**ABOUT THIS EXERCISE**
All lines in the data that hold the word "Discord" need copying.

++++ SUPPLIED MATERIAL

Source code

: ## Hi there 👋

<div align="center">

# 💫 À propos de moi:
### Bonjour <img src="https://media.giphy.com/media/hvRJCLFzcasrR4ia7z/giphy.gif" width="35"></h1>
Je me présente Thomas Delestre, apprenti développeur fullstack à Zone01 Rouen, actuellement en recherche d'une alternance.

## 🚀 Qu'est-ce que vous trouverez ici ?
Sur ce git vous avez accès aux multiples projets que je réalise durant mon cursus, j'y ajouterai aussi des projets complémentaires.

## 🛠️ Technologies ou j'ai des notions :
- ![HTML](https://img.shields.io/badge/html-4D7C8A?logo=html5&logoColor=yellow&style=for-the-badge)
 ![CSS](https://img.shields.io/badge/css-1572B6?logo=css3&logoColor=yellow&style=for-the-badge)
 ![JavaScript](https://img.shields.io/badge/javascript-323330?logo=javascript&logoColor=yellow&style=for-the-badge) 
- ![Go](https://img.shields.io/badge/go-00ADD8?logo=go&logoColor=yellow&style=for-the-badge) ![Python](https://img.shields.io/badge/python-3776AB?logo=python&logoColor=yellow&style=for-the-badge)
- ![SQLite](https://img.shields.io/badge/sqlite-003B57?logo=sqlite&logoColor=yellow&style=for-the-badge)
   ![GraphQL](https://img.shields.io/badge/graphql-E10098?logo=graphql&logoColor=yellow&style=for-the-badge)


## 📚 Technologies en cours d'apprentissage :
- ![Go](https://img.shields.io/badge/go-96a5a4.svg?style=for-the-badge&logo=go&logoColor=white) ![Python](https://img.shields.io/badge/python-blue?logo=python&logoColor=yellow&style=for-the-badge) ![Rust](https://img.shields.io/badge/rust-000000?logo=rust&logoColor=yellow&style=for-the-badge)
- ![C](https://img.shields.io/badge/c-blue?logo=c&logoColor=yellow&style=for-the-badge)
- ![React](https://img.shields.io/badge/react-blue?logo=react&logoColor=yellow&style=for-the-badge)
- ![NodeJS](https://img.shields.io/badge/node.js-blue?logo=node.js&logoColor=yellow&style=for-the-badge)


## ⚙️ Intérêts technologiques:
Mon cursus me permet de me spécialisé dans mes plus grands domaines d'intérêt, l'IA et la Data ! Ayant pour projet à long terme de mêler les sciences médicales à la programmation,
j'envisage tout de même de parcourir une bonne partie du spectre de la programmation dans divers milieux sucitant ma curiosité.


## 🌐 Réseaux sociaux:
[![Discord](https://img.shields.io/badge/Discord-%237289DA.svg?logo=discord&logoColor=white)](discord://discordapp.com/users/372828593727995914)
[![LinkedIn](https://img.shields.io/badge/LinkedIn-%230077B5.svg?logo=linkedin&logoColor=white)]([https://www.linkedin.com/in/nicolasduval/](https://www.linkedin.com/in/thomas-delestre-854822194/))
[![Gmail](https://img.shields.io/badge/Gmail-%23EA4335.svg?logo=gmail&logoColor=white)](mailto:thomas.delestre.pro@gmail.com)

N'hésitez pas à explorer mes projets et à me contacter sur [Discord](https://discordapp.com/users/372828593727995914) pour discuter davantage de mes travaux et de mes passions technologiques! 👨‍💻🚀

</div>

++++++++

**ANSWER TO THE EXERCISE**
[![Discord](https://img.shields.io/badge/Discord-%237289DA.svg?logo=discord&logoColor=white)](discord://discordapp.com/users/372828593727995914)
N'hésitez pas à explorer mes projets et à me contacter sur [Discord](https://discordapp.com/users/372828593727995914) pour discuter davantage de mes travaux et de mes passions technologiques! 👨‍💻🚀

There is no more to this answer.